Evolutions of Parallel Processing Computing: The Rise of Throughput Computing
Stanford University and NVIDIA
Advances in semiconductor technology over the last decades have opened up many new possibilities in parallel processing architecture. The technologies and architectures of the early supercomputers have evolved towards machines that support a combination of data- and thread-level parallelism and have a deep memory hierarchy. There is a tension between these emerging parallel machines and today's commodity processor architecture.
Most commodity processors have limitations in two critical aspects of machine organization: parallel execution and hierarchical memory organization. These processors present to the programmer an illusion of sequential execution and uniform, flat memory. The evolution of these sequential, latency-optimized processors is at an end, and their performance is increasing only slowly over time. In contrast, the performance of throughput-optimized processors, such as Graphics Processing Units (GPUs), continues to increase and scale at historical rates. Throughput processors embrace, rather than deny, parallelism and memory hierarchy to realize their performance and efficiency advantage compared to conventional processors. Throughput processors have hundreds of cores today and will have thousands of cores by 2015. They will deliver most of the performance, and most of the user value, in future computer systems.

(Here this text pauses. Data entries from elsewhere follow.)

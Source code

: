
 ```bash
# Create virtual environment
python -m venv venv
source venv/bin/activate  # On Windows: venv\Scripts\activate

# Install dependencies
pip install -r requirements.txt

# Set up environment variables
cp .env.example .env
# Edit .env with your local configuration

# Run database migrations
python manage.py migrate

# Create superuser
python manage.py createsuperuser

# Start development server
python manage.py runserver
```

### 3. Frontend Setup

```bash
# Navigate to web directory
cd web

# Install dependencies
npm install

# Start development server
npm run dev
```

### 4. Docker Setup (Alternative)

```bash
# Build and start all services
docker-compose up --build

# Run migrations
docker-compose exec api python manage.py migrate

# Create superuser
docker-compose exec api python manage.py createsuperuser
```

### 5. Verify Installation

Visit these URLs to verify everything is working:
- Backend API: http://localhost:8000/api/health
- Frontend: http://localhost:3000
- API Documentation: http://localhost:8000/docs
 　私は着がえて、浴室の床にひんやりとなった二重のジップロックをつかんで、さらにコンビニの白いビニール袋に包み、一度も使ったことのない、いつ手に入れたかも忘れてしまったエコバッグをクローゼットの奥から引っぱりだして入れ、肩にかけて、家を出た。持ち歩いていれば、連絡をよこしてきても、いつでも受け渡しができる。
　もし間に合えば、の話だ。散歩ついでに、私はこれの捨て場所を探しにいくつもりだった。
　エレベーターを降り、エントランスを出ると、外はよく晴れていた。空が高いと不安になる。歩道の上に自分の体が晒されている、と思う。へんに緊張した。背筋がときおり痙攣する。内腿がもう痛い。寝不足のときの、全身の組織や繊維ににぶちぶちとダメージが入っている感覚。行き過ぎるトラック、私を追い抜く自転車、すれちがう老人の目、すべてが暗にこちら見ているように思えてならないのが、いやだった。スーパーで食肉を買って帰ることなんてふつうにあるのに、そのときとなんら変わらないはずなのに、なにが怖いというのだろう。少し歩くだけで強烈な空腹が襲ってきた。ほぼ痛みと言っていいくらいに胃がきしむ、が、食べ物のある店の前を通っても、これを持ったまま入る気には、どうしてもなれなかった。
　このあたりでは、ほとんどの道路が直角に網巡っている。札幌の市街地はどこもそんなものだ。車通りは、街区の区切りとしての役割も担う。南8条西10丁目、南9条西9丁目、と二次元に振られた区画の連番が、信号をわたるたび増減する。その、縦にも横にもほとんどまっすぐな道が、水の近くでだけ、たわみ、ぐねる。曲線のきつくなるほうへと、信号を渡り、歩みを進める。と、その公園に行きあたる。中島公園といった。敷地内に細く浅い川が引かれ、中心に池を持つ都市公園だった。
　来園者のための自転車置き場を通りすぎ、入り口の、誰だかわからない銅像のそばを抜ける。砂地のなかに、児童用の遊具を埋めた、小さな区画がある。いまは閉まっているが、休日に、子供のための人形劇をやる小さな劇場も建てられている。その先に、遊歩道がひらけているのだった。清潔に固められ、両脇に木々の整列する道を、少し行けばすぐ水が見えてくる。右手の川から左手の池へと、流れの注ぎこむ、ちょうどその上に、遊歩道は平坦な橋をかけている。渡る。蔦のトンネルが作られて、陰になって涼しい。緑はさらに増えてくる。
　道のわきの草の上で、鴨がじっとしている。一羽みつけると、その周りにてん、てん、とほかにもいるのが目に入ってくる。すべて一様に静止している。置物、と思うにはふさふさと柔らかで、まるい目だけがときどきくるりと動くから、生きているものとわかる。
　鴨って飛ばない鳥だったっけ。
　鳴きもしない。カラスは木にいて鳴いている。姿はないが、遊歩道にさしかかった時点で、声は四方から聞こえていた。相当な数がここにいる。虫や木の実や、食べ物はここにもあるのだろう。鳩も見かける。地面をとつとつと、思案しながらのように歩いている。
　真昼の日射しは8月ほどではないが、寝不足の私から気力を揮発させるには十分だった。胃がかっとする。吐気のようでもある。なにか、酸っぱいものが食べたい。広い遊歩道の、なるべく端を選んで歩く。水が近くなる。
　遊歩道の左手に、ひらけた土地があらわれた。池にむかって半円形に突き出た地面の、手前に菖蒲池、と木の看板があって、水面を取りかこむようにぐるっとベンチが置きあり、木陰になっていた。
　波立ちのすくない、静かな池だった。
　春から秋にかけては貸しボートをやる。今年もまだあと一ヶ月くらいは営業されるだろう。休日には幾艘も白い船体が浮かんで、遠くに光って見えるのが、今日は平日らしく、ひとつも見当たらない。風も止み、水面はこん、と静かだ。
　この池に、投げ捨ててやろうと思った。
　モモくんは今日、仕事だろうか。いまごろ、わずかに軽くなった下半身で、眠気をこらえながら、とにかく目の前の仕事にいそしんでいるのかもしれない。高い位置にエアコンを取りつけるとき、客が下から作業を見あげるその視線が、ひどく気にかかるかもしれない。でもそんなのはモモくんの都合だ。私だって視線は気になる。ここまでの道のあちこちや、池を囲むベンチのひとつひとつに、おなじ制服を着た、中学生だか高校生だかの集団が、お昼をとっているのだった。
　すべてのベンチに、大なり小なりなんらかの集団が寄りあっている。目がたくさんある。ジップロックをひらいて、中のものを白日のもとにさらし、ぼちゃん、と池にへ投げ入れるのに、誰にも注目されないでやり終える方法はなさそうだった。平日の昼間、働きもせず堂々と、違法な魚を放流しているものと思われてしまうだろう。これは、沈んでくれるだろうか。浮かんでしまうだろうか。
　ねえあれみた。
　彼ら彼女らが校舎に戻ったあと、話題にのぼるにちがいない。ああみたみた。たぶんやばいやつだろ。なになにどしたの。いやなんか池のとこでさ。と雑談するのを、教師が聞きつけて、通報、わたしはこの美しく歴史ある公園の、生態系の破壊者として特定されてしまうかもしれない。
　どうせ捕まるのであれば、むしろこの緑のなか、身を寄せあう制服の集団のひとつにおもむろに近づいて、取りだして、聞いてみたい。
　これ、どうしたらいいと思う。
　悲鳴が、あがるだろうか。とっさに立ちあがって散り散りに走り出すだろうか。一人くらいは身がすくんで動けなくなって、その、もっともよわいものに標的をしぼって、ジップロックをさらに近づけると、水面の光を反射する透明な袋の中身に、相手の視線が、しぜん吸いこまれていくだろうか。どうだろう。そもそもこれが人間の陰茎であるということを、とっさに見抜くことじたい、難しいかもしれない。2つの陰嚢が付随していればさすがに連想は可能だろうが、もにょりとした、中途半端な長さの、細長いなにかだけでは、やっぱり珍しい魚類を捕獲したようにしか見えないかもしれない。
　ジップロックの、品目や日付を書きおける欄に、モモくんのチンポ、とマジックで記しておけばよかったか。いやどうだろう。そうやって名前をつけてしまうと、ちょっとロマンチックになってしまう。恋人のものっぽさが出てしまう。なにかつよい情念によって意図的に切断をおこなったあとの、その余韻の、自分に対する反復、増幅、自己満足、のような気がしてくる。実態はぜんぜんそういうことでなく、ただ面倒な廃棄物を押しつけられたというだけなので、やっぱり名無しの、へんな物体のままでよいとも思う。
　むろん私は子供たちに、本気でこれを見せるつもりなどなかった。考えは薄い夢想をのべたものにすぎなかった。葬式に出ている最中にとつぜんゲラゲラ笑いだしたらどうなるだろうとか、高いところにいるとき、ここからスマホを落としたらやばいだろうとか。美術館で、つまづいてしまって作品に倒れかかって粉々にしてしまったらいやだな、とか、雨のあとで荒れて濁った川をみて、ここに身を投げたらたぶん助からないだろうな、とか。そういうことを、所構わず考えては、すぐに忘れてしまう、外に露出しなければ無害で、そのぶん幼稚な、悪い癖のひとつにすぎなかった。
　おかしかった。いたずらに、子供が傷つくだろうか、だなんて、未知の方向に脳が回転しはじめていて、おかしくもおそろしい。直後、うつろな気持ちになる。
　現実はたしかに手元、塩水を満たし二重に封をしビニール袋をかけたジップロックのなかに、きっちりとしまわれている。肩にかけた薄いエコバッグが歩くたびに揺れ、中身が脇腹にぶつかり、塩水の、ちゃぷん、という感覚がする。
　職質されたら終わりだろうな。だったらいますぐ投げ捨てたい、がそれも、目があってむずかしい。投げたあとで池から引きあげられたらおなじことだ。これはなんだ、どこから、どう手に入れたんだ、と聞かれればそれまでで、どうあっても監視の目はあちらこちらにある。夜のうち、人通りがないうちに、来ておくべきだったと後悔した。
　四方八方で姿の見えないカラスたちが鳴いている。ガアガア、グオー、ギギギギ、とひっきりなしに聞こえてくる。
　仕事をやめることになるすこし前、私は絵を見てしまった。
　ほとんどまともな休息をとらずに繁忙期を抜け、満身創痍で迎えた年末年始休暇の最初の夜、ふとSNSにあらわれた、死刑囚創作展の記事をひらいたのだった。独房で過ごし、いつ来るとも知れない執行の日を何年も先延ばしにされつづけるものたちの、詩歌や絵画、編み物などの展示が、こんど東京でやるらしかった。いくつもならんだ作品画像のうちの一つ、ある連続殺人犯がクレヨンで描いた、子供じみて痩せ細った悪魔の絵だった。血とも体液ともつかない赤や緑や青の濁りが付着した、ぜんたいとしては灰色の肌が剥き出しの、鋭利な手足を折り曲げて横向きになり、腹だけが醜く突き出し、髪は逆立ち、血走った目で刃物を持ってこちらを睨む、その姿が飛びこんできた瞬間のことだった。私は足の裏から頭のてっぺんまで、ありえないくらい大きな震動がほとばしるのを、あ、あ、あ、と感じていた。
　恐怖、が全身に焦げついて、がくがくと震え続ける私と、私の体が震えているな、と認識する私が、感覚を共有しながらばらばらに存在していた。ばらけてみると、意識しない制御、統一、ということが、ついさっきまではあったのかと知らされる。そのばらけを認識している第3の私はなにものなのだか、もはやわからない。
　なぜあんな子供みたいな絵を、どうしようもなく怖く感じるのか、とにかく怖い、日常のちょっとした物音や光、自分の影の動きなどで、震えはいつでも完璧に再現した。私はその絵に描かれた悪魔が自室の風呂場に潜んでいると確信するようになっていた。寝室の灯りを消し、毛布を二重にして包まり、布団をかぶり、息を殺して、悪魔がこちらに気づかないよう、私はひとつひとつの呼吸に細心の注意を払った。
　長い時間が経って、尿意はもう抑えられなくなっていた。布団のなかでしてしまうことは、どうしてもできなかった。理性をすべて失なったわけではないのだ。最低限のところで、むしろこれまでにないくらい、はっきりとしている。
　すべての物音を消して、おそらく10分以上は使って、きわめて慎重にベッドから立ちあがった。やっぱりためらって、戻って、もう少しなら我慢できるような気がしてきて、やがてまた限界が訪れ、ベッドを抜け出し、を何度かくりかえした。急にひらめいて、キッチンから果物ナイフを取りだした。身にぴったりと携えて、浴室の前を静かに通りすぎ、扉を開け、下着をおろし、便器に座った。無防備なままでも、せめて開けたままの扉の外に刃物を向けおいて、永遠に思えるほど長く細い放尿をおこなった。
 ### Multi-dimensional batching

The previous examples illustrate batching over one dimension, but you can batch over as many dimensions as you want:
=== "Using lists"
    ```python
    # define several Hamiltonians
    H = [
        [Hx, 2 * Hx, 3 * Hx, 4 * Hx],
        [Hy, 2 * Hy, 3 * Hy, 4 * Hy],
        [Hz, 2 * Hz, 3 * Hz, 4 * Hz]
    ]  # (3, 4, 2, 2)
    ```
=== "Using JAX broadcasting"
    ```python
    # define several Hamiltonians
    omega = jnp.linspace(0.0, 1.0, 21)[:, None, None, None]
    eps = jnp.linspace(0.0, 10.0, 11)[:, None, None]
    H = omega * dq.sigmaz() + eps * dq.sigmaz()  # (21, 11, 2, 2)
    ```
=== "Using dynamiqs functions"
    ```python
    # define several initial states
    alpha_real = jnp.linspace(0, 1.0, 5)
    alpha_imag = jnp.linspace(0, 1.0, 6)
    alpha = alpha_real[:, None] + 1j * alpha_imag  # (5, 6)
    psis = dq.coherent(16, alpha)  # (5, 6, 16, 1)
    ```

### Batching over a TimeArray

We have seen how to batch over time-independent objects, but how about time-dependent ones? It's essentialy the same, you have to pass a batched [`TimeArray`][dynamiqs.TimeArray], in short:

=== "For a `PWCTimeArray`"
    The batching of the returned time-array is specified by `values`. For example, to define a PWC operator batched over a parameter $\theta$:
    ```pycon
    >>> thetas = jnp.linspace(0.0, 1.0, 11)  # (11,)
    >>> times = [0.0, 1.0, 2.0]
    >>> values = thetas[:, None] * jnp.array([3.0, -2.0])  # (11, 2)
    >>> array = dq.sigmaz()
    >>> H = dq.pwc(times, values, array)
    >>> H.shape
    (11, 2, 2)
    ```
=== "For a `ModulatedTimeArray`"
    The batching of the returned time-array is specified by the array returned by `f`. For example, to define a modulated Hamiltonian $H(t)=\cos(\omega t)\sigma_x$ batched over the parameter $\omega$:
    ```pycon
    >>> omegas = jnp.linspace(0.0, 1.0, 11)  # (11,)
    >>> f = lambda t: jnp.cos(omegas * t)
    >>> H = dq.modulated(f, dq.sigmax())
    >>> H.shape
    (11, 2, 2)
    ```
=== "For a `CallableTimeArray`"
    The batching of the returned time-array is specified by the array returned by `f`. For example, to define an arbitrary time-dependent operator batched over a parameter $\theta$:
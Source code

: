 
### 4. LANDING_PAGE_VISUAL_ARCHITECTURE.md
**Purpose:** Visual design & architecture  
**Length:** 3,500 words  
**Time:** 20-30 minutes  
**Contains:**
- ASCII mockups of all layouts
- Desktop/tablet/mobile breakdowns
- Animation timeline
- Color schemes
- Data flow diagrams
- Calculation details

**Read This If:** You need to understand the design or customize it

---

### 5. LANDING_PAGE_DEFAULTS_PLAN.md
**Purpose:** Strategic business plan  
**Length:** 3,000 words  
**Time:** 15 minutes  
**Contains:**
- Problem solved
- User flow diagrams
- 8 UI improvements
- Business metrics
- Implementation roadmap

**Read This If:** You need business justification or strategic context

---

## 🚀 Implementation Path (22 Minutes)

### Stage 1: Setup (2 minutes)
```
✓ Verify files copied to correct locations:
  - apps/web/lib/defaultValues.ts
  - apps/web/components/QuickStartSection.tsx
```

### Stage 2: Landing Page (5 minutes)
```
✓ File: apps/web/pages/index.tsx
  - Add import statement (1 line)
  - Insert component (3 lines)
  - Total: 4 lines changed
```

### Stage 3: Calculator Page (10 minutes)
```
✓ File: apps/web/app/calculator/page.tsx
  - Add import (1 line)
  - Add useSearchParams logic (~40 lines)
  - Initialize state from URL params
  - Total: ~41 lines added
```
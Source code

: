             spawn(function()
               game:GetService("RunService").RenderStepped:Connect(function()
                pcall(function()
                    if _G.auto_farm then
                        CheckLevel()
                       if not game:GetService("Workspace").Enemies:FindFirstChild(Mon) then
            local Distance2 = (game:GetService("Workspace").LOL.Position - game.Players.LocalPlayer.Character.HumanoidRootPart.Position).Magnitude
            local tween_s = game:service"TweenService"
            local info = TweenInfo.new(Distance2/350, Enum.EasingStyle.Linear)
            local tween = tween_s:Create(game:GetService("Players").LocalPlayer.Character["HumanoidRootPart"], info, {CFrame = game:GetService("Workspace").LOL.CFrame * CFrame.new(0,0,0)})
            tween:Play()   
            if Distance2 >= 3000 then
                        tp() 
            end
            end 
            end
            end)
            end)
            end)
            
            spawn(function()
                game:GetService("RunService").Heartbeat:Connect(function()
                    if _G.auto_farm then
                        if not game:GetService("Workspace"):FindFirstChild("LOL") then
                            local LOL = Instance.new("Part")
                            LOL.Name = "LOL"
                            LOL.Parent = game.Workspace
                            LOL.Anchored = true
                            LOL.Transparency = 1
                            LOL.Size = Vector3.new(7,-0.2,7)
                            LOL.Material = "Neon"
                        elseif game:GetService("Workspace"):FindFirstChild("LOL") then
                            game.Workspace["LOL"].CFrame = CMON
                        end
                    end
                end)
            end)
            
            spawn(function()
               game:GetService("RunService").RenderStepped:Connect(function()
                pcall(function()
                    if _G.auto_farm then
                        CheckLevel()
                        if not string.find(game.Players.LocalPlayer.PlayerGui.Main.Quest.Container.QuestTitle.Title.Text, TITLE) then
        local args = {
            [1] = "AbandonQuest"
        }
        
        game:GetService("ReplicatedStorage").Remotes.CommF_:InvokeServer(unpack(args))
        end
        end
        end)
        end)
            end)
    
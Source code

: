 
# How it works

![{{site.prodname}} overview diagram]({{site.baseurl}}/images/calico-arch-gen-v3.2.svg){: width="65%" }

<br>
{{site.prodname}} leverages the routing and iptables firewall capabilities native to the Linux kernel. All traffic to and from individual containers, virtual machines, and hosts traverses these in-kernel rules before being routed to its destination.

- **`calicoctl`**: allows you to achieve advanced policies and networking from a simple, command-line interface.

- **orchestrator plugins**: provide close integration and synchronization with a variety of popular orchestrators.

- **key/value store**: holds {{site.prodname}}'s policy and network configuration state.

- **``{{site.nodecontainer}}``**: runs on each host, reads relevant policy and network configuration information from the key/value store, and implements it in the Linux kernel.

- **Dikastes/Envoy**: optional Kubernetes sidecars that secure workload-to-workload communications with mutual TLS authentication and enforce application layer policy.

This talk will discuss some of the challenges and opportunities in the architecture and programming of future throughput processors. In these processors, performance derives from parallelism and efficiency derives from tight local coupling of computing and memory resources. Parallelism can take advantage of the plentiful and inexpensive arithmetic units in a throughput processor. Without locality, however, bandwidth quickly becomes a bottleneck. Communication bandwidth, not arithmetic power, is the critical resource in a modern computing system that dominates cost, performance, and power. This talk will discuss exploitation of parallelism and locality with examples drawn from the Imagine and Merrimac projects, from NVIDIA GPUs, and from three generations of stream programming systems.